## The task
For each line of the data below that includes the string "specific", count one, and answer with the sum only.

[Saved entries]
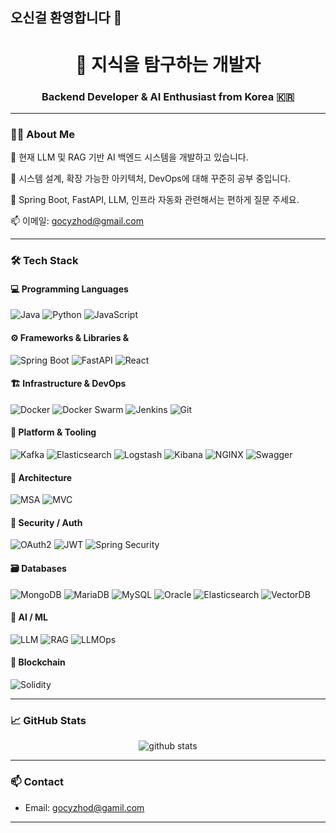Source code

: ## 오신걸 환영합니다 👋

<!--
**hihellocoding/hihellocoding** is a ✨ _special_ ✨ repository because its `README.md` (this file) appears on your GitHub profile.

Here are some ideas to get you started:

- 🔭 I’m currently working on ...
- 🌱 I’m currently learning ...
- 👯 I’m looking to collaborate on ...
- 🤔 I’m looking for help with ...
- 💬 Ask me about ...
- 📫 How to reach me: ...
- 😄 Pronouns: ...
- ⚡ Fun fact: ...
-->
<h1 align="center">👋 지식을 탐구하는 개발자</h1>
<h3 align="center">Backend Developer & AI Enthusiast from Korea 🇰🇷</h3>

---

### 🧑‍💻 About Me
🔭 현재 LLM 및 RAG 기반 AI 백엔드 시스템을 개발하고 있습니다.

🌱 시스템 설계, 확장 가능한 아키텍처, DevOps에 대해 꾸준히 공부 중입니다.

💬 Spring Boot, FastAPI, LLM, 인프라 자동화 관련해서는 편하게 질문 주세요.

📫 이메일: gocyzhod@gmail.com



---

### 🛠 Tech Stack

#### 💻 Programming Languages
![Java](https://img.shields.io/badge/Java-007396?style=flat-square&logo=OpenJDK&logoColor=white)
![Python](https://img.shields.io/badge/Python-3776AB?style=flat-square&logo=python&logoColor=white)
![JavaScript](https://img.shields.io/badge/JavaScript-F7DF1E?style=flat-square&logo=javascript&logoColor=black)

#### ⚙️ Frameworks & Libraries & 
![Spring Boot](https://img.shields.io/badge/Spring_Boot-6DB33F?style=flat-square&logo=spring-boot&logoColor=white)
![FastAPI](https://img.shields.io/badge/FastAPI-009688?style=flat-square&logo=fastapi&logoColor=white)
![React](https://img.shields.io/badge/React-61DAFB?style=flat-square&logo=react&logoColor=black)

#### 🏗 Infrastructure & DevOps
![Docker](https://img.shields.io/badge/Docker-2496ED?style=flat-square&logo=docker&logoColor=white)
![Docker Swarm](https://img.shields.io/badge/Docker_Swarm-2496ED?style=flat-square&logo=docker&logoColor=white)
![Jenkins](https://img.shields.io/badge/Jenkins-D24939?style=flat-square&logo=jenkins&logoColor=white)
![Git](https://img.shields.io/badge/Git-F05032?style=flat-square&logo=git&logoColor=white)

#### 🧩 Platform & Tooling
![Kafka](https://img.shields.io/badge/Apache_Kafka-231F20?style=flat-square&logo=apache-kafka&logoColor=white)
![Elasticsearch](https://img.shields.io/badge/Elasticsearch-005571?style=flat-square&logo=elasticsearch&logoColor=white)
![Logstash](https://img.shields.io/badge/Logstash-000000?style=flat-square&logo=logstash&logoColor=white)
![Kibana](https://img.shields.io/badge/Kibana-E8478B?style=flat-square&logo=kibana&logoColor=white)
![NGINX](https://img.shields.io/badge/NGINX-009639?style=flat-square&logo=nginx&logoColor=white)
![Swagger](https://img.shields.io/badge/Swagger-85EA2D?style=flat-square&logo=swagger&logoColor=black)

#### 🧭 Architecture
![MSA](https://img.shields.io/badge/Microservices-007ACC?style=flat-square)
![MVC](https://img.shields.io/badge/MSC_Architecture-6DB33F?style=flat-square)

#### 🔐 Security / Auth
![OAuth2](https://img.shields.io/badge/OAuth2-4285F4?style=flat-square)
![JWT](https://img.shields.io/badge/JWT-000000?style=flat-square)
![Spring Security](https://img.shields.io/badge/Spring_Security-6DB33F?style=flat-square)

#### 🗃 Databases
![MongoDB](https://img.shields.io/badge/MongoDB-47A248?style=flat-square&logo=mongodb&logoColor=white)
![MariaDB](https://img.shields.io/badge/MariaDB-003545?style=flat-square&logo=mariadb&logoColor=white)
![MySQL](https://img.shields.io/badge/MySQL-4479A1?style=flat-square&logo=mysql&logoColor=white)
![Oracle](https://img.shields.io/badge/Oracle-F80000?style=flat-square&logo=oracle&logoColor=white)
![Elasticsearch](https://img.shields.io/badge/Elasticsearch-005571?style=flat-square&logo=elasticsearch&logoColor=white)
![VectorDB](https://img.shields.io/badge/VectorDB-4B0082?style=flat-square) <!-- 색상은 조정 가능 -->

#### 🤖 AI / ML
![LLM](https://img.shields.io/badge/LLM-FE5E00?style=flat-square)
![RAG](https://img.shields.io/badge/RAG-1E90FF?style=flat-square)
![LLMOps](https://img.shields.io/badge/LLMOps-00BFFF?style=flat-square)

#### 🧱 Blockchain
![Solidity](https://img.shields.io/badge/Solidity-363636?style=flat-square&logo=solidity&logoColor=white)

---

### 📈 GitHub Stats
<p align="center">
  <img src="https://github-readme-stats.vercel.app/api?username=gyutaepark&show_icons=true&theme=radical" alt="github stats" />
</p>

---

### 📫 Contact
- Email: gocyzhod@gamil.com  

---
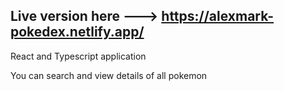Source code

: ## Live version here ---> https://alexmark-pokedex.netlify.app/

React and Typescript application

You can search and view details of all pokemon
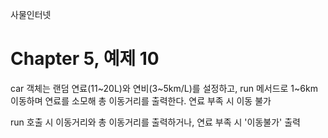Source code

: 
사물인터넷

Chapter 5, 예제 10
================================

car 객체는 랜덤 연료(11~20L)와 연비(3~5km/L)를 설정하고, run 메서드로 1~6km 이동하며 연료를 소모해 총 이동거리를 출력한다. 연료 부족 시 이동 불가

run 호출 시 이동거리와 총 이동거리를 출력하거나, 연료 부족 시 '이동불가' 출력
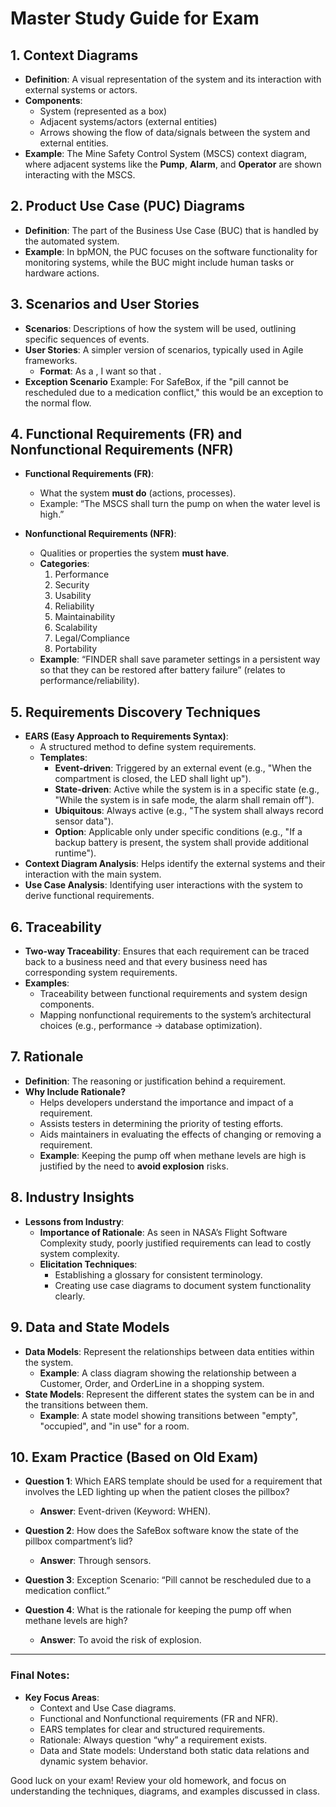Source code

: 
# Master Study Guide for Exam

## 1. Context Diagrams
- **Definition**: A visual representation of the system and its interaction with external systems or actors.
- **Components**:
  - System (represented as a box)
  - Adjacent systems/actors (external entities)
  - Arrows showing the flow of data/signals between the system and external entities.
- **Example**: The Mine Safety Control System (MSCS) context diagram, where adjacent systems like the **Pump**, **Alarm**, and **Operator** are shown interacting with the MSCS.

## 2. Product Use Case (PUC) Diagrams
- **Definition**: The part of the Business Use Case (BUC) that is handled by the automated system.
- **Example**: In bpMON, the PUC focuses on the software functionality for monitoring systems, while the BUC might include human tasks or hardware actions.
  
## 3. Scenarios and User Stories
- **Scenarios**: Descriptions of how the system will be used, outlining specific sequences of events.
- **User Stories**: A simpler version of scenarios, typically used in Agile frameworks.
  - **Format**: As a <type of user>, I want <some goal> so that <some reason>.
- **Exception Scenario** Example: For SafeBox, if the "pill cannot be rescheduled due to a medication conflict," this would be an exception to the normal flow.

## 4. Functional Requirements (FR) and Nonfunctional Requirements (NFR)
- **Functional Requirements (FR)**:
  - What the system **must do** (actions, processes).
  - Example: “The MSCS shall turn the pump on when the water level is high.”
  
- **Nonfunctional Requirements (NFR)**:
  - Qualities or properties the system **must have**.
  - **Categories**:
    1. Performance
    2. Security
    3. Usability
    4. Reliability
    5. Maintainability
    6. Scalability
    7. Legal/Compliance
    8. Portability
  - **Example**: “FINDER shall save parameter settings in a persistent way so that they can be restored after battery failure” (relates to performance/reliability).

## 5. Requirements Discovery Techniques
- **EARS (Easy Approach to Requirements Syntax)**:
  - A structured method to define system requirements.
  - **Templates**:
    - **Event-driven**: Triggered by an external event (e.g., "When the compartment is closed, the LED shall light up").
    - **State-driven**: Active while the system is in a specific state (e.g., "While the system is in safe mode, the alarm shall remain off").
    - **Ubiquitous**: Always active (e.g., "The system shall always record sensor data").
    - **Option**: Applicable only under specific conditions (e.g., "If a backup battery is present, the system shall provide additional runtime").
- **Context Diagram Analysis**: Helps identify the external systems and their interaction with the main system.
- **Use Case Analysis**: Identifying user interactions with the system to derive functional requirements.
  
## 6. Traceability
- **Two-way Traceability**: Ensures that each requirement can be traced back to a business need and that every business need has corresponding system requirements.
- **Examples**:
  - Traceability between functional requirements and system design components.
  - Mapping nonfunctional requirements to the system’s architectural choices (e.g., performance → database optimization).

## 7. Rationale
- **Definition**: The reasoning or justification behind a requirement.
- **Why Include Rationale?**
  - Helps developers understand the importance and impact of a requirement.
  - Assists testers in determining the priority of testing efforts.
  - Aids maintainers in evaluating the effects of changing or removing a requirement.
  - **Example**: Keeping the pump off when methane levels are high is justified by the need to **avoid explosion** risks.

## 8. Industry Insights
- **Lessons from Industry**:
  - **Importance of Rationale**: As seen in NASA’s Flight Software Complexity study, poorly justified requirements can lead to costly system complexity.
  - **Elicitation Techniques**:
    - Establishing a glossary for consistent terminology.
    - Creating use case diagrams to document system functionality clearly.

## 9. Data and State Models
- **Data Models**: Represent the relationships between data entities within the system.
  - **Example**: A class diagram showing the relationship between a Customer, Order, and OrderLine in a shopping system.
- **State Models**: Represent the different states the system can be in and the transitions between them.
  - **Example**: A state model showing transitions between "empty", "occupied", and "in use" for a room.

## 10. Exam Practice (Based on Old Exam)
- **Question 1**: Which EARS template should be used for a requirement that involves the LED lighting up when the patient closes the pillbox? 
  - **Answer**: Event-driven (Keyword: WHEN).
  
- **Question 2**: How does the SafeBox software know the state of the pillbox compartment’s lid?
  - **Answer**: Through sensors.

- **Question 3**: Exception Scenario: “Pill cannot be rescheduled due to a medication conflict.”
  
- **Question 4**: What is the rationale for keeping the pump off when methane levels are high?
  - **Answer**: To avoid the risk of explosion.

---

### Final Notes:
- **Key Focus Areas**:
  - Context and Use Case diagrams.
  - Functional and Nonfunctional requirements (FR and NFR).
  - EARS templates for clear and structured requirements.
  - Rationale: Always question “why” a requirement exists.
  - Data and State models: Understand both static data relations and dynamic system behavior.
  
Good luck on your exam! Review your old homework, and focus on understanding the techniques, diagrams, and examples discussed in class.
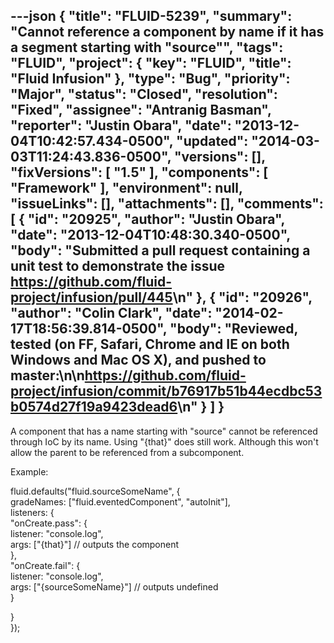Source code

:---json
{
  "title": "FLUID-5239",
  "summary": "Cannot reference a component by name if it has a segment starting with \"source\"",
  "tags": "FLUID",
  "project": {
    "key": "FLUID",
    "title": "Fluid Infusion"
  },
  "type": "Bug",
  "priority": "Major",
  "status": "Closed",
  "resolution": "Fixed",
  "assignee": "Antranig Basman",
  "reporter": "Justin Obara",
  "date": "2013-12-04T10:42:57.434-0500",
  "updated": "2014-03-03T11:24:43.836-0500",
  "versions": [],
  "fixVersions": [
    "1.5"
  ],
  "components": [
    "Framework"
  ],
  "environment": null,
  "issueLinks": [],
  "attachments": [],
  "comments": [
    {
      "id": "20925",
      "author": "Justin Obara",
      "date": "2013-12-04T10:48:30.340-0500",
      "body": "Submitted a pull request containing a unit test to demonstrate the issue <https://github.com/fluid-project/infusion/pull/445>\n"
    },
    {
      "id": "20926",
      "author": "Colin Clark",
      "date": "2014-02-17T18:56:39.814-0500",
      "body": "Reviewed, tested (on FF, Safari, Chrome and IE on both Windows and Mac OS X), and pushed to master:\n\n<https://github.com/fluid-project/infusion/commit/b76917b51b44ecdbc53b0574d27f19a9423dead6>\n"
    }
  ]
}
---
A component that has a name starting with "source" cannot be referenced through IoC by its name. Using "{that}" does still work. Although this won't allow the parent to be referenced from a subcomponent.

Example:&#x20;

fluid.defaults("fluid.sourceSomeName", {\
gradeNames: \["fluid.eventedComponent", "autoInit"],\
listeners: {\
"onCreate.pass": {\
listener: "console.log",\
args: \["{that}"] // outputs the component\
},\
"onCreate.fail": {\
listener: "console.log",\
args: \["{sourceSomeName}"] // outputs undefined\
}

}\
});&#x20;

        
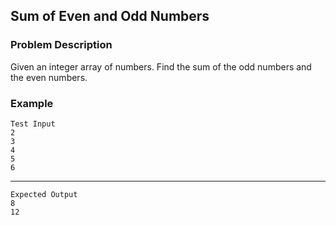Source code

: ## Sum of Even and Odd Numbers

### Problem Description
Given an integer array of numbers. Find the sum of the odd numbers and the even numbers.

### Example
    Test Input
    2
    3
    4
    5
    6
----
    Expected Output
    8
    12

## Task response
3